» **GIVEN DATA**:
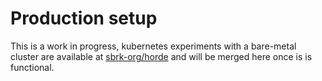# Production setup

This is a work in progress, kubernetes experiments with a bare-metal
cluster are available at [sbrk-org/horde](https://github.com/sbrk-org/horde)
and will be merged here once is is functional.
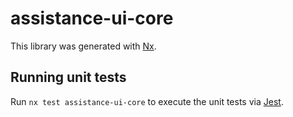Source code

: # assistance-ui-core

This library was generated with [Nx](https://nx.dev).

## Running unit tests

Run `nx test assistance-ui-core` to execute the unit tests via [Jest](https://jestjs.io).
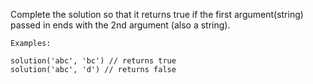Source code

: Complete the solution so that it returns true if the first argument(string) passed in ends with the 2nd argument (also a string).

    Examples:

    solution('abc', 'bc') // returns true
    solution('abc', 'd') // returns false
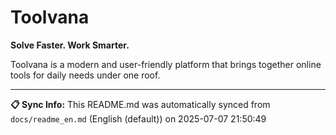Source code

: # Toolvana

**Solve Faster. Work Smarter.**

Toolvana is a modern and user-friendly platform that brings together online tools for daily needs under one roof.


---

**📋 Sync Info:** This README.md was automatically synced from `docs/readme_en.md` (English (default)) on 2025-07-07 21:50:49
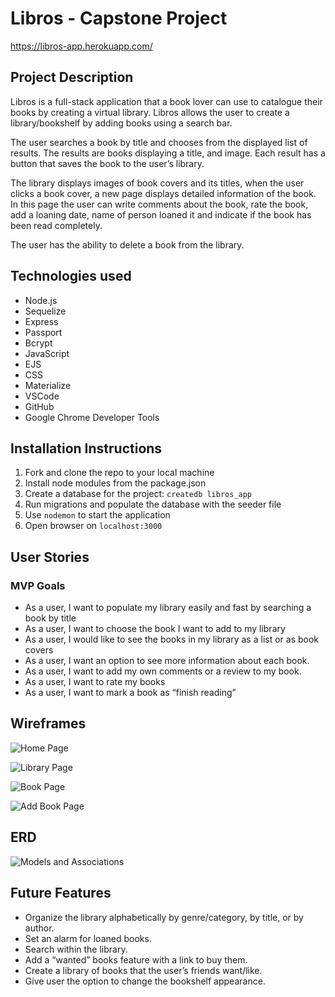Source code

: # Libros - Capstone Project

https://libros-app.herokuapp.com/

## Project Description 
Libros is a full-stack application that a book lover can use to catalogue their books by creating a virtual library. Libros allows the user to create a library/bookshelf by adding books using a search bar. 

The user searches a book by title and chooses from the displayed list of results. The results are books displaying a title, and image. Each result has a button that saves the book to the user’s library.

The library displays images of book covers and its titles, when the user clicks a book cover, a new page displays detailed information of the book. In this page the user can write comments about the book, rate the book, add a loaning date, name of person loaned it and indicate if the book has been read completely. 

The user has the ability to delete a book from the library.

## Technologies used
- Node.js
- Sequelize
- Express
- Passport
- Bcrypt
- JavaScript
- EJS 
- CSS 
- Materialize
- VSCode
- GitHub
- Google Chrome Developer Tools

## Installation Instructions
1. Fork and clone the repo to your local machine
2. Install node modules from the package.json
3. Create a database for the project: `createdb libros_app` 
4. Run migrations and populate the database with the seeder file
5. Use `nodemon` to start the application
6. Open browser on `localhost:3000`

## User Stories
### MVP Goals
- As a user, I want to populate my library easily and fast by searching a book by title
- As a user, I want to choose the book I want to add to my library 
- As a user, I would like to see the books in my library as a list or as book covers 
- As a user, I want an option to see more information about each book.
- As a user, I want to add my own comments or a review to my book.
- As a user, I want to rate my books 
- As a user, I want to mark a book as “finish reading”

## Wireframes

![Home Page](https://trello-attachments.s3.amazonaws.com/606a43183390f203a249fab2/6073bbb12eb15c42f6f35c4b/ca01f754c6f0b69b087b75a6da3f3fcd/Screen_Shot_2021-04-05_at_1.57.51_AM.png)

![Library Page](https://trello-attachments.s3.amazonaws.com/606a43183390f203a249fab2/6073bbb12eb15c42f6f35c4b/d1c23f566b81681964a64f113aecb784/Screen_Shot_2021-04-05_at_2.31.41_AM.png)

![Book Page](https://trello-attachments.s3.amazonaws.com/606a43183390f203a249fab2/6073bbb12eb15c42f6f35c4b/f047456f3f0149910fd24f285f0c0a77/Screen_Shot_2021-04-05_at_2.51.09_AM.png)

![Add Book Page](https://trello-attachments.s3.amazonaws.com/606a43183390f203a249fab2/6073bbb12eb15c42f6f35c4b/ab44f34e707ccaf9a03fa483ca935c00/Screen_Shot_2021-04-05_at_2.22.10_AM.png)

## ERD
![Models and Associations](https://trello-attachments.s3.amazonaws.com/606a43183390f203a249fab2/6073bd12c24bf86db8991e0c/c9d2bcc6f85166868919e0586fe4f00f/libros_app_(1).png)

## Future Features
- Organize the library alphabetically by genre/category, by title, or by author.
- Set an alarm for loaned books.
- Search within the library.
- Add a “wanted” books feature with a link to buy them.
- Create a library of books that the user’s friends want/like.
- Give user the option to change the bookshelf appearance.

--

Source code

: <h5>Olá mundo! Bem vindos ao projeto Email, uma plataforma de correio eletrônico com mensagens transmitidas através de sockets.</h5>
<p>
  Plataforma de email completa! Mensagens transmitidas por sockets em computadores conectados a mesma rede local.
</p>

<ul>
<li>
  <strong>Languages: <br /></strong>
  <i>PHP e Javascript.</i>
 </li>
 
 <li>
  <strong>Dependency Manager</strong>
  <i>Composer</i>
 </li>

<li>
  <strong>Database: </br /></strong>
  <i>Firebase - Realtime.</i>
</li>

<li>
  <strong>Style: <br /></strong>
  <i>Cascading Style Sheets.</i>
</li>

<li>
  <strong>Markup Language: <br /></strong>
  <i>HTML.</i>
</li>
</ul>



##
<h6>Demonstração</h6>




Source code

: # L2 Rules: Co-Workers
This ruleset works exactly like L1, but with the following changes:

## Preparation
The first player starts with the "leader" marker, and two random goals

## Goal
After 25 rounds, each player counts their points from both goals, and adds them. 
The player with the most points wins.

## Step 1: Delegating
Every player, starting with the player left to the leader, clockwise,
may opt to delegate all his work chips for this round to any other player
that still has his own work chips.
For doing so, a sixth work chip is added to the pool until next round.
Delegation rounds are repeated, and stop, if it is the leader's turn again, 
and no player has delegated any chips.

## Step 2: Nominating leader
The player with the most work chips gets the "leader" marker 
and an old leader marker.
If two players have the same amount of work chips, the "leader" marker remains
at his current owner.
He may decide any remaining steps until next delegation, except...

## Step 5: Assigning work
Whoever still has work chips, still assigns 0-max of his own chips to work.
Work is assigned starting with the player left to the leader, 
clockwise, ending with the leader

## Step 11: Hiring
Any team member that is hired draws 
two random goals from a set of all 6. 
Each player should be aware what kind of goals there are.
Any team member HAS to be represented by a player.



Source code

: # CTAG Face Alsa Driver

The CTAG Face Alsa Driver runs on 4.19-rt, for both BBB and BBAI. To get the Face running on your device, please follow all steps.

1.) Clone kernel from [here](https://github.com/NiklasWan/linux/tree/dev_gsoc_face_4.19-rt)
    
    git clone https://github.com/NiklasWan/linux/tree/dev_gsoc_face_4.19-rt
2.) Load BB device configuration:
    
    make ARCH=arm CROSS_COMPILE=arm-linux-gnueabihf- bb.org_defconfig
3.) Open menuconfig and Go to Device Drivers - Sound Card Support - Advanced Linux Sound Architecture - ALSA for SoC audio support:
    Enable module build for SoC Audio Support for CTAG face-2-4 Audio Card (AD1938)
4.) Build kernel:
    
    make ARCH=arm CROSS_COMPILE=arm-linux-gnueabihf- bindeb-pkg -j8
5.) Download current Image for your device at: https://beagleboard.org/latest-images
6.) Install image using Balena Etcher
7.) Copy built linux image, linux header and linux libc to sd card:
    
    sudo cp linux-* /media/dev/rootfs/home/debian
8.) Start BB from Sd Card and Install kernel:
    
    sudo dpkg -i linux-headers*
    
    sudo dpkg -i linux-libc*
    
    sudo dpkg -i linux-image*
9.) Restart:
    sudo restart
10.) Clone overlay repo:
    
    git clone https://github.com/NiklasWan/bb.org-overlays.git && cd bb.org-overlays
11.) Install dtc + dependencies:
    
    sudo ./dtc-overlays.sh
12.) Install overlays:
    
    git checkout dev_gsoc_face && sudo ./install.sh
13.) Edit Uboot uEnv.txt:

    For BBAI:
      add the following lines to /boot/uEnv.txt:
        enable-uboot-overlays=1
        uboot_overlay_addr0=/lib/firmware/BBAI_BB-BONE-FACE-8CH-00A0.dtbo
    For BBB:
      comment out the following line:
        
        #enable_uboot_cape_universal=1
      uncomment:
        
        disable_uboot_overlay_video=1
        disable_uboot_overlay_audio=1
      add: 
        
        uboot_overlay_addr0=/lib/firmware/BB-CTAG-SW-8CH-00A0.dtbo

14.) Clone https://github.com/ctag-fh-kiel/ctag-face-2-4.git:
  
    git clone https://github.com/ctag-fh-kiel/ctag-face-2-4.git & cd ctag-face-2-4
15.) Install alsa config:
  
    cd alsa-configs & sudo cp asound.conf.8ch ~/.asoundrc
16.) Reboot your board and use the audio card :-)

» **DESCRIPTION OF THE TASK**: Only the lines above starting at the line that holds "5.) Download current" and ending at the line that holds "sudo cp linux-*" are to be repeated, exactly and in full.

» **EXPECTED ANSWER**:
5.) Download current Image for your device at: https://beagleboard.org/latest-images
6.) Install image using Balena Etcher
7.) Copy built linux image, linux header and linux libc to sd card:
    
    sudo cp linux-* /media/dev/rootfs/home/debian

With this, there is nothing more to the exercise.